IV. El abuelo de Pedro.
Llevaba dos días caminando aquella famélica desbandada por la carretera de la costa, única vía de escape hacia zona republicana. La vieja carretera Málaga- Almería estaba – y está- limitada por un lado por una extensa zona montañosa, de bastante brusquedad geológica, y por el otro con el mar. Esta singularidad hacía muy difícil buscar salidas alternativas al norte, ya que además de ser difícil acceder físicamente, la mayoría de las pequeñas poblaciones que por allí se esparcían, manchas blancas en la distancia entre otras verdes de olivos y viñas, estaban bajo el control de los sublevados. Era difícil en aquellos parajes rurales concebir una idea de cambio, de revolución, sobre todo por el nivel de incultura que las clases gobernantes se encargaban de mantener a raya en el campesinado. Había que evitar que el pueblo adquiriera conocimientos, ilustración y sobre todo, pensamiento racional propio. Por eso, en esos pueblos pequeños, donde todos hacían lo dispuesto por la autoridad competente o por el cura, siempre autoridad, no existía esa llama de revolución que se fraguaba en las ciudades, donde había un índice menor de analfabetismo y más posibilidades de llegar al conocimiento, así como sindicatos y grupos que se encargaban precisamente de dar conciencia social-colectiva a los ciudadanos.

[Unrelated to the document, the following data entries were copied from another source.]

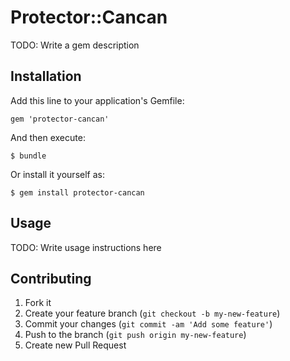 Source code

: # Protector::Cancan

TODO: Write a gem description

## Installation

Add this line to your application's Gemfile:

    gem 'protector-cancan'

And then execute:

    $ bundle

Or install it yourself as:

    $ gem install protector-cancan

## Usage

TODO: Write usage instructions here

## Contributing

1. Fork it
2. Create your feature branch (`git checkout -b my-new-feature`)
3. Commit your changes (`git commit -am 'Add some feature'`)
4. Push to the branch (`git push origin my-new-feature`)
5. Create new Pull Request
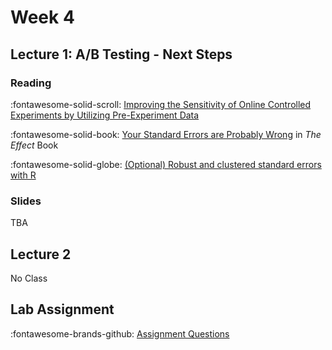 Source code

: # Week 4

## Lecture 1: A/B Testing - Next Steps

### Reading

:fontawesome-solid-scroll: [Improving the Sensitivity of Online Controlled Experiments by Utilizing Pre-Experiment Data](https://www.exp-platform.com/Documents/2013-02-CUPED-ImprovingSensitivityOfControlledExperiments.pdf)

 :fontawesome-solid-book: [Your Standard Errors are Probably Wrong](https://theeffectbook.net/ch-StatisticalAdjustment.html#your-standard-errors-are-probably-wrong) in *The Effect* Book

:fontawesome-solid-globe: [(Optional) Robust and clustered standard errors with R](https://evalf21.classes.andrewheiss.com/example/standard-errors/)

### Slides

TBA
<!-- :fontawesome-solid-file-pdf: Finish ["A/B Testing: Basics"][l04-student] -->

<!-- :fontawesome-solid-file-pdf: Start ["A/B Testing: Next Steps"][l05-student] -->

<!-- * As taught - [less blank slides][l05-instructor] -->

<!-- :fontawesome-solid-code: [Git Hub Repo][l05-code] -->

<!-- * [Code "Solutions"][l05-code-instructor] -->

## Lecture 2

No Class
<!-- :fontawesome-solid-file-pdf: Finish ["A/B Testing: Next Steps"][l05-student] -->

## Lab Assignment

:fontawesome-brands-github: [Assignment Questions][assignment]

<!-- * [Solutions][assignmment-solutions] -->

[assignment]: https://github.com/tisem-digital-marketing/smwa-lab-ab-test/
[assignmment-solutions]: ../assets/labs/lab_ab_test_solution.html
[l04-student]: ../assets/lectures/week-03/l04_abtest_intro_student.pdf
[l05-student]: ../assets/lectures/week-04/l05_abtest_nextstep_student.pdf
[l05-instructor]: ../assets/lectures/week-04/l05_abtest_nextstep_instructor.pdf

[l05-code]: https://github.com/tisem-digital-marketing/smwa-abtest-nextsteps-code
[l05-code-instructor]: https://github.com/tisem-digital-marketing/smwa-abtest-nextsteps-code/tree/instructor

En esa procesión se podían encontrar niños solos, asustados y hambrientos, ancianos huesudos que resistían por su condición de hombres bravos, de campesinos acostumbrados al sol y la miseria, mujeres embarazadas, milicianos rezagados… Un total de ciento cincuenta mil almas vagaban en condiciones extremas hacia un destino incierto. Isabel cargaba con dos mochilas llenas de ropas y José, su hermano, llevaba una con algunas provisiones, que a estas alturas del trayecto, empezaban a escasear.

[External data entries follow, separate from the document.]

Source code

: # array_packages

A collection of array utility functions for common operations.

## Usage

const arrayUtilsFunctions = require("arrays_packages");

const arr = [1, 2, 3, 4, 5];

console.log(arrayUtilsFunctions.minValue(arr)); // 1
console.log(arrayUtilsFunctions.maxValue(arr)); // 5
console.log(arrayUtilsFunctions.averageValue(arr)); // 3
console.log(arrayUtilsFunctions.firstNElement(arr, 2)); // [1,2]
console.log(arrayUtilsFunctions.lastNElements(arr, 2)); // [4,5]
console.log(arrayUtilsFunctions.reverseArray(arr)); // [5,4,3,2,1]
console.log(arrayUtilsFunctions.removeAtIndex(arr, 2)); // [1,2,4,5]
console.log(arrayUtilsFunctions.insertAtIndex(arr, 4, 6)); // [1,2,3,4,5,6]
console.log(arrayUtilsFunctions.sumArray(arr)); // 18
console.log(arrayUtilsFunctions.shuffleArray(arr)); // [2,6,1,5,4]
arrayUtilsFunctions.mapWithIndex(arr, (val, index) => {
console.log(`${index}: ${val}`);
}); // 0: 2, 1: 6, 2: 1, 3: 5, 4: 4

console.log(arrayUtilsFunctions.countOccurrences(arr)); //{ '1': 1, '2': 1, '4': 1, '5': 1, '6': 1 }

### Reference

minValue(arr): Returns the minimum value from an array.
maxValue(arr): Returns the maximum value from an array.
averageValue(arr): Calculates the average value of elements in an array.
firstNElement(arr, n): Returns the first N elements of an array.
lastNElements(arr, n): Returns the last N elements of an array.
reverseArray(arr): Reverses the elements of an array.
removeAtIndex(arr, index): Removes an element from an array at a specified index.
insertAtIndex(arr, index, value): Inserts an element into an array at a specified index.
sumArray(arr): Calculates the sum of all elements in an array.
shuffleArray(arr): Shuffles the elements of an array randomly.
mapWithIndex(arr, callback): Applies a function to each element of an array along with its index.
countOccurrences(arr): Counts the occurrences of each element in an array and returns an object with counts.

Un joven que caminaba con ellos desde el día anterior, Pedro Martín, o Pedrito, como se hacía llamar, no separaba la vista de Isabel. El joven, quizá de la misma edad que ella, viajaba sólo desde que el día anterior su abuelo se encomendara a la providencia, agotado, enfermo y con sangrantes llagas en los pies. El hombre, sin decir esta boca es mía, se retiró del grupo y se dejó caer a la sombra de un arbusto. Pedrito, extrañado, se acercó y se sentó junto a él. Isabel y José, que ya los conocían, se pararon a observar desde la muchedumbre, en un segundo plano. Al cabo de unos minutos, Pedro volvió a la carretera con lágrimas en los ojos, invitando a Isabel a proseguir el camino. Isabel no le preguntó qué le había dicho su abuelo, ni el motivo de su retirada. Sólo se acercó al joven, le cogió la mano y le besó en la mejilla. – Vamos, Pedro, debemos seguir adelante-.

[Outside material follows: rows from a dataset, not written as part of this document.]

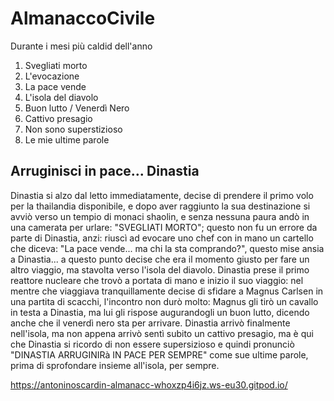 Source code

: # AlmanaccoCivile

Durante i mesi più caldid dell'anno

1. Svegliati morto
2. L'evocazione
3. La pace vende
4. L'isola del diavolo
5. Buon lutto / Venerdì Nero
6. Cattivo presagio
7. Non sono superstizioso
8. Le mie ultime parole

## Arruginisci in pace... Dinastia

Dinastia si alzo dal letto immediatamente, decise di prendere il primo volo per la thailandia disponibile, e dopo aver raggiunto la sua destinazione si avviò verso un tempio di monaci shaolin, e senza nessuna paura andò in una camerata per urlare: "SVEGLIATI MORTO"; questo non fu un errore da parte di Dinastia, anzi: riuscì ad evocare uno chef con in mano un cartello che diceva: "La pace vende... ma chi la sta comprando?", questo mise ansia a Dinastia... a questo punto decise che era il momento giusto per fare un altro viaggio, ma stavolta verso l'isola del diavolo.
Dinastia prese il primo reattore nucleare che trovò a portata di mano e inizio il suo viaggio: nel mentre che viaggiava tranquillamente decise di sfidare a Magnus Carlsen in una partita di scacchi, l'incontro non durò molto: Magnus gli tirò un cavallo in testa a Dinastia, ma lui gli rispose augurandogli un buon lutto, dicendo anche che il venerdì nero sta per arrivare. 
Dinastia arrivò finalmente nell'isola, ma non appena arrivò sentì subito un cattivo presagio, ma è qui che Dinastia si ricordo di non essere supersizioso e quindi pronunciò "DINASTIA ARRUGINIRà IN PACE PER SEMPRE" come sue ultime parole, prima di sprofondare insieme all'isola, per sempre.

https://antoninoscardin-almanacc-whoxzp4i6jz.ws-eu30.gitpod.io/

Quizá fuera la presencia de Isabel, sus enormes ojos verdes que radiaban vida, el beso que guardaba en la memoria para cada momento de desesperanza, o sólo su compañía en este largo y arduo caminar lo que hacía a Pedrito dar cada uno de los pasos en aquel día especialmente sinietro; lo que le hizo, en definitiva, no dejarse caer bajo la sombra de aquel arbusto donde el día anterior dejó a su abuelo.